* _Goal of the exercise_
Copy every line of the records below that holds the word "Pagination".

START Provided material

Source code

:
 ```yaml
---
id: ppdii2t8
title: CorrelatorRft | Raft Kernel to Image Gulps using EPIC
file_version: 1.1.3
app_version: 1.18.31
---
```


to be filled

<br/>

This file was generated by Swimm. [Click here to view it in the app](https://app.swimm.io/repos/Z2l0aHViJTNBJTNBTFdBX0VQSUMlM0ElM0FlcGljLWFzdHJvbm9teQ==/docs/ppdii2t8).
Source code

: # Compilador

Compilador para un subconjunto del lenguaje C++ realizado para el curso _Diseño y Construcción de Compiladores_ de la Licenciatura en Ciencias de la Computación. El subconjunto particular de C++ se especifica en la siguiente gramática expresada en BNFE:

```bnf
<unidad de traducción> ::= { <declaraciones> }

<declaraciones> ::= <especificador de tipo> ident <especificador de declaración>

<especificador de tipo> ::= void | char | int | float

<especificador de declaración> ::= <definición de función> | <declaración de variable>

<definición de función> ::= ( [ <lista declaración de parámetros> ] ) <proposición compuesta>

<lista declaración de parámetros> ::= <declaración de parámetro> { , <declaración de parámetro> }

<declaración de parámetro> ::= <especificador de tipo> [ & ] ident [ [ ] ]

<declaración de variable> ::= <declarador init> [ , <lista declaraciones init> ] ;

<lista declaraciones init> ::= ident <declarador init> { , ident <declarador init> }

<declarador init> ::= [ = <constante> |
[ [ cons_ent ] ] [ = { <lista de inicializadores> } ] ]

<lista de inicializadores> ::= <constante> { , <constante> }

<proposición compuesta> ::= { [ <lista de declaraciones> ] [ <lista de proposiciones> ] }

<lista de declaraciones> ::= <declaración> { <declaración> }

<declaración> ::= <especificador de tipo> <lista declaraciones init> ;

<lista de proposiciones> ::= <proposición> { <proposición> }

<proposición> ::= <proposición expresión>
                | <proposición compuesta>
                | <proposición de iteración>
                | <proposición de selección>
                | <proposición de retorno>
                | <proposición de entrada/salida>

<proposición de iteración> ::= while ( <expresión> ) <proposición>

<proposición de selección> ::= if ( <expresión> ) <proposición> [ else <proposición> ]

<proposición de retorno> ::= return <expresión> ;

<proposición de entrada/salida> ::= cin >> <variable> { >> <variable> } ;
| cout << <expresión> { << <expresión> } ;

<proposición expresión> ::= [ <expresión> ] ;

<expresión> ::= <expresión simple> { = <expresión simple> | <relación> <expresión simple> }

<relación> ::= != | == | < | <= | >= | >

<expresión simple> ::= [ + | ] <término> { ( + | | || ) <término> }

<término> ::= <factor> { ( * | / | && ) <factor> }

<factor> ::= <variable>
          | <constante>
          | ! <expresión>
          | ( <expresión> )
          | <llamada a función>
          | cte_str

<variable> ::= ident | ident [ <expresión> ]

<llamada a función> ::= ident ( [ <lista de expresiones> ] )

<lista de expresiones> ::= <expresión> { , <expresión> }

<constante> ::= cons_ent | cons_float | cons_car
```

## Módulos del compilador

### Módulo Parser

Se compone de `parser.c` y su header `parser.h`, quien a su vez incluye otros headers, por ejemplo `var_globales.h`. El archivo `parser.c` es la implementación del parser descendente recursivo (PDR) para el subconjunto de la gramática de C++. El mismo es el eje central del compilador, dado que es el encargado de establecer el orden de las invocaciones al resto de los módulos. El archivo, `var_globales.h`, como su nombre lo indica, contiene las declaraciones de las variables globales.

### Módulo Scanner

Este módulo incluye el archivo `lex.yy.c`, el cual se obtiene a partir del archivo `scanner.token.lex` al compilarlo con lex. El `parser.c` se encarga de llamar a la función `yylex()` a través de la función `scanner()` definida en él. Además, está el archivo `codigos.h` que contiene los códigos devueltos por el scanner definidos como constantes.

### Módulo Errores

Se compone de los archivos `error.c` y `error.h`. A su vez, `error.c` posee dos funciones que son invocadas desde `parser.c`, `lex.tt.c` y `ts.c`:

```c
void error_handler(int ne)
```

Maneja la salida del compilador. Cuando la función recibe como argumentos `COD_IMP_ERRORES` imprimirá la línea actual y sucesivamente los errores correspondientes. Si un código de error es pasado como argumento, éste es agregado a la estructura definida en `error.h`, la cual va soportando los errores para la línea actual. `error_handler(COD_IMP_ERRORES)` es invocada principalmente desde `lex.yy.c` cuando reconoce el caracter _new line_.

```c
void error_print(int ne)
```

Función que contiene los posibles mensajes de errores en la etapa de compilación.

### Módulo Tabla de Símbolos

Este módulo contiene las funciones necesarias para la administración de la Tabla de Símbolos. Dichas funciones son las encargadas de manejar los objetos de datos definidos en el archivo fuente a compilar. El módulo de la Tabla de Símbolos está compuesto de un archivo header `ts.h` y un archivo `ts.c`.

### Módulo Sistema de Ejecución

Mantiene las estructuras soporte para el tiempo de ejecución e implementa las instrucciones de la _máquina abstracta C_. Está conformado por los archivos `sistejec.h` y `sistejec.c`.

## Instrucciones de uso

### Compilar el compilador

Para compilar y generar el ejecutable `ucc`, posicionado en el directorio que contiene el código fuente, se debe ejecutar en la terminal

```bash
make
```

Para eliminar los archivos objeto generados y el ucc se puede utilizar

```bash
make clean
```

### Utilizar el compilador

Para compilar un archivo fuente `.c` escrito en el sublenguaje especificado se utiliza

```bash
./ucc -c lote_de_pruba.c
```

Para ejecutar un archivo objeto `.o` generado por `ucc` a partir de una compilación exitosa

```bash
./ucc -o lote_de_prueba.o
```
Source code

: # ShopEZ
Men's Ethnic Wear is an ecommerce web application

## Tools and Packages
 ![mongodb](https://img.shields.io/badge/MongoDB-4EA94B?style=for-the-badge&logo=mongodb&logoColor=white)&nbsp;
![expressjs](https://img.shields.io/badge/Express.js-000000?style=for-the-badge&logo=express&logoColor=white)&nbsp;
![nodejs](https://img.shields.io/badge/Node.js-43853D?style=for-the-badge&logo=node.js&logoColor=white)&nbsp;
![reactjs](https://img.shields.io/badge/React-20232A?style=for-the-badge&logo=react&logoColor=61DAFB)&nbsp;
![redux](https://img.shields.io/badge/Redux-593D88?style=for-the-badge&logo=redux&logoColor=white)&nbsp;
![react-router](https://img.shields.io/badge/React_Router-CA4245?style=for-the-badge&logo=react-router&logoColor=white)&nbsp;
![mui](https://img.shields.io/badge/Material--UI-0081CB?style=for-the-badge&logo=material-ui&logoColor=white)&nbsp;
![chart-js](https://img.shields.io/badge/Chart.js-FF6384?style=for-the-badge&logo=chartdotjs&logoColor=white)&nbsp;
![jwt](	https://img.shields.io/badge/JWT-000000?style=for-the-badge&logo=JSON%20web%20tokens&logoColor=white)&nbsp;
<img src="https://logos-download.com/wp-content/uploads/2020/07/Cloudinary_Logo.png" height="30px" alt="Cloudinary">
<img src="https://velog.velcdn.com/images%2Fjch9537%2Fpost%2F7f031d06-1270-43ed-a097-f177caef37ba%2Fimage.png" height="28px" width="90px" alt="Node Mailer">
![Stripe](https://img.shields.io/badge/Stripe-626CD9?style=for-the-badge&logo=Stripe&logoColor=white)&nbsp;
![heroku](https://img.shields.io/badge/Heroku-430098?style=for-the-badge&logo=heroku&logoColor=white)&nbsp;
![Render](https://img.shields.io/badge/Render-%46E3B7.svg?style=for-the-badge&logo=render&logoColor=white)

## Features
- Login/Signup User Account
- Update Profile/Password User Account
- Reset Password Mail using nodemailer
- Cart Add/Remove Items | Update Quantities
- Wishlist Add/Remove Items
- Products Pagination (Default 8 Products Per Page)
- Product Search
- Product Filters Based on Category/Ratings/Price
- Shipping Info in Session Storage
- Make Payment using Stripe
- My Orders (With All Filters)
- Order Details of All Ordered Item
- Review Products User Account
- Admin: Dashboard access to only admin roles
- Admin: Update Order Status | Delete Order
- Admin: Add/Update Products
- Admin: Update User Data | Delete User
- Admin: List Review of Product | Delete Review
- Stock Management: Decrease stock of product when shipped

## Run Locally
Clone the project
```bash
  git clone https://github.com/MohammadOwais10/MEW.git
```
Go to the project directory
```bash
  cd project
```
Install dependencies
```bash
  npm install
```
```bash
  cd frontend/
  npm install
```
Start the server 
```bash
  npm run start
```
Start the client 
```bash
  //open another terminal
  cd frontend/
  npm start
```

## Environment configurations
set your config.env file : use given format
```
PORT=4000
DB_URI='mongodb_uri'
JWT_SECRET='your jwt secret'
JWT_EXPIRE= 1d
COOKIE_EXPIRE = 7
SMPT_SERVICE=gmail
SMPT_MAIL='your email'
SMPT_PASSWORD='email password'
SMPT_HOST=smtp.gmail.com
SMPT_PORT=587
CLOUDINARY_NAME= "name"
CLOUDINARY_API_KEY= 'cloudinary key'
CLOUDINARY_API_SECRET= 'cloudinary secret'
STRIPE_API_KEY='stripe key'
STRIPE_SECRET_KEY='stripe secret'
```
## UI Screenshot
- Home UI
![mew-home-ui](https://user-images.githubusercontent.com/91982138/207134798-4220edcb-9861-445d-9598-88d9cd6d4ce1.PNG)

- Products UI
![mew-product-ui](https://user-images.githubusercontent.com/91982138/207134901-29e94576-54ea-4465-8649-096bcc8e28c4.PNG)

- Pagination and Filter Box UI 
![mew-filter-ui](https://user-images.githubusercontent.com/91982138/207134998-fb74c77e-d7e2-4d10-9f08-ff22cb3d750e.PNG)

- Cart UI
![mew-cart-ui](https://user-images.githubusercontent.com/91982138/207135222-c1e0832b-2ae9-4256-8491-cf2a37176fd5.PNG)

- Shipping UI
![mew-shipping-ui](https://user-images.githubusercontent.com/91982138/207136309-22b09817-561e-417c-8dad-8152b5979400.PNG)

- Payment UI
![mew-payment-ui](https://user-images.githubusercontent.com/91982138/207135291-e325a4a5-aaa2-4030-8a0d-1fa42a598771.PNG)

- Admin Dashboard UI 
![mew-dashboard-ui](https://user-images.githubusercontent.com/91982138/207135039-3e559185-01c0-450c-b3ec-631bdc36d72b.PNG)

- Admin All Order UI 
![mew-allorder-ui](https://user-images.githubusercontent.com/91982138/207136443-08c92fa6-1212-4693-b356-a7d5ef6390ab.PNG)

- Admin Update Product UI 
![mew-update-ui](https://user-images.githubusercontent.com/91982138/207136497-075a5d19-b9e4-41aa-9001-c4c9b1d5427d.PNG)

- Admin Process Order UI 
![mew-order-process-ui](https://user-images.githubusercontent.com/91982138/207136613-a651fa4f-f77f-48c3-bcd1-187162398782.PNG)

END Provided material

* _Your response_
- Products Pagination (Default 8 Products Per Page)
- Pagination and Filter Box UI 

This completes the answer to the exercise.